Photos Courtesy of The Nature Conservancy
Craning at Cranes
When Renee King of The Nature Conservancy invited me to come to the central Platte River Valley and watch a bit of the annual spring migration of cranes, I grabbed the chance. Who wouldn't want to see thousands of birds descend onto the river to roost? What could be better? Perhaps clouds of passenger pigeons, now extinct, darkening the sky. Or migrating snow geese whitening the Missouri River. Certainly craning at cranes was bound to be a class-one experience.
Spotting the Cranes
West of Grand Island I spot them, at first in the sky, looking like geese but not in formation. They move in groups, some two or three, some a dozen or more.
Then I spot them on ground, gray dots, much tinier than cattle but doing the same thing: grazing. And so many of them, in flocks of a hundred or so. They're not in every field. They're choosey. They go for the corn.
At Wood River headquarters, I meet the other gazers, a family of three from Denver, two men from Wayne, Chris Helzer and Renee from the conservancy. We watch Chris's presentation. The sandhill cranes we'll see are the greater cranes, larger than the lesser cranes. From mid-February until the first week in April, they fly through a 75-mile stretch of the central Platte in shifts, 500,000 to 600,000 altogether, but at the moment, about 250,000.
We caravan to the blind. Birds rise from their fields, gray stream after stream billowing across the thin blue sky as though God whipped long gray silk scarves in the air. They move in longer and longer streams, ascending by the hundreds, silhouetted against cumulous clouds.
We gazers walk to the blind, a 15-minute trek along a rough earth path lined with small square pink flags.

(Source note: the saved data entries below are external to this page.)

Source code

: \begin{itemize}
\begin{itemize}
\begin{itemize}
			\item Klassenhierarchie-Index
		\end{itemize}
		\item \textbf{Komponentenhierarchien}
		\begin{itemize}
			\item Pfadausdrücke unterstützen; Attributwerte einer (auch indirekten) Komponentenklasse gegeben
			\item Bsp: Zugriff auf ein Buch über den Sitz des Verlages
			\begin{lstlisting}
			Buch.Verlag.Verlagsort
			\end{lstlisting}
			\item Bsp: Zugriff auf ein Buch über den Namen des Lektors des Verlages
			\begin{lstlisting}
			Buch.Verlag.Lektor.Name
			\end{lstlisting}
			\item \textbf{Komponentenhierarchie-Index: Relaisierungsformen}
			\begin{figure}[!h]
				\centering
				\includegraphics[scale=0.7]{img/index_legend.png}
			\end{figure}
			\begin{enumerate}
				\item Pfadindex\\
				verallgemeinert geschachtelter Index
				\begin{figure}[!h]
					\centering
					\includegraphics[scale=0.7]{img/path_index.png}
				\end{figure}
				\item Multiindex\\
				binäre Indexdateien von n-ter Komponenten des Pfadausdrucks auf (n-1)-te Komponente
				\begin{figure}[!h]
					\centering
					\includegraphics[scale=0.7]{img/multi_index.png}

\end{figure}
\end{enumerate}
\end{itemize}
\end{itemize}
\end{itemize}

"What are those?" I ask Chris.
"To mark the path when we come back," he says. "It'll be dark when we leave the blind."
At the Blind
The blind is a big rectangular box, maybe 10 x 20 feet, with a bench along one side. The other three sides have wooden windows, folded down now to reveal a wall of burlap with some two dozen holes cut in it, the holes scattered at different heights, all next to the river. We move toward the holes, except for Charlie, one of the Wayne men, an old-timer. He's over by the door.
"Take a look," he says, and I gaze across fields away from the river. As far as I can see, all along the southern horizon, gray streams rise and push toward us, moving to the Platte as sandhill cranes have done since the end of the last ice age. I chill. The sight is gorgeous, and beginning to be noisy. Each crane honk sounds to me like a bicycle horn.
"If you listen closely," Charlie says, "you can hear two pitches. The juveniles, they're higher."
I listen closely, but it all sounds like Times Square on New Year's Eve to me.
The cranes drop into the river. Maybe they'll roost in front of the blind, maybe they won't. The first ones settle farther west. Dozens. Then hundreds. We crane our necks. Behind the birds, the sky turns redder.
I watch how the cranes glide in as though they descend in parachutes. "Or like dandelion seeds dropping," Chris says.
The birds land in the river near a sand bar, so close to the bar that they stand in water but their feet rest on sand. "Their legs don't get cold the way ours do," Chris says. "Their major leg artery, full of warm blood, lies close to the major leg vein. The artery keeps the vein warm." Clever cranes.
"You see that?" Chris says as a crane spreads his wings and leaps up and down. "Courtship dance. Oh, they're not courting now, but they mate for life, so we think they do a bit of the dance as a way of bonding as they travel."
"The males leap?" I ask.
"Both. They both do. And notice how the cranes don't sit too close to one another? Just about a beak's peck away."
Then as unexpectedly as a thunderclap, thousands of birds rise and fly from their western sandbars like a flock of bats rushing from a cave, a huge cloud of birds silhouetted against the setting sun, a cacophony of sound. The noise is intense, the sight eerily beautiful.
"Spooked," Chris says. "Something spooked them."
The birds whirl around and settle right in front of us. I watch, holding my breath, as crane after crane parachutes to a sand bar.
"How many?" I ask Chris.
"Hard to say. Maybe 10,000."
Surrounded by magic, I peer through the burlap hole until the sun slips away.
Going Home
Not wanting to spook the cranes again, we wait until it's quite dark. I pat my way along the bench, blindly seeking my hat, my bottle of water.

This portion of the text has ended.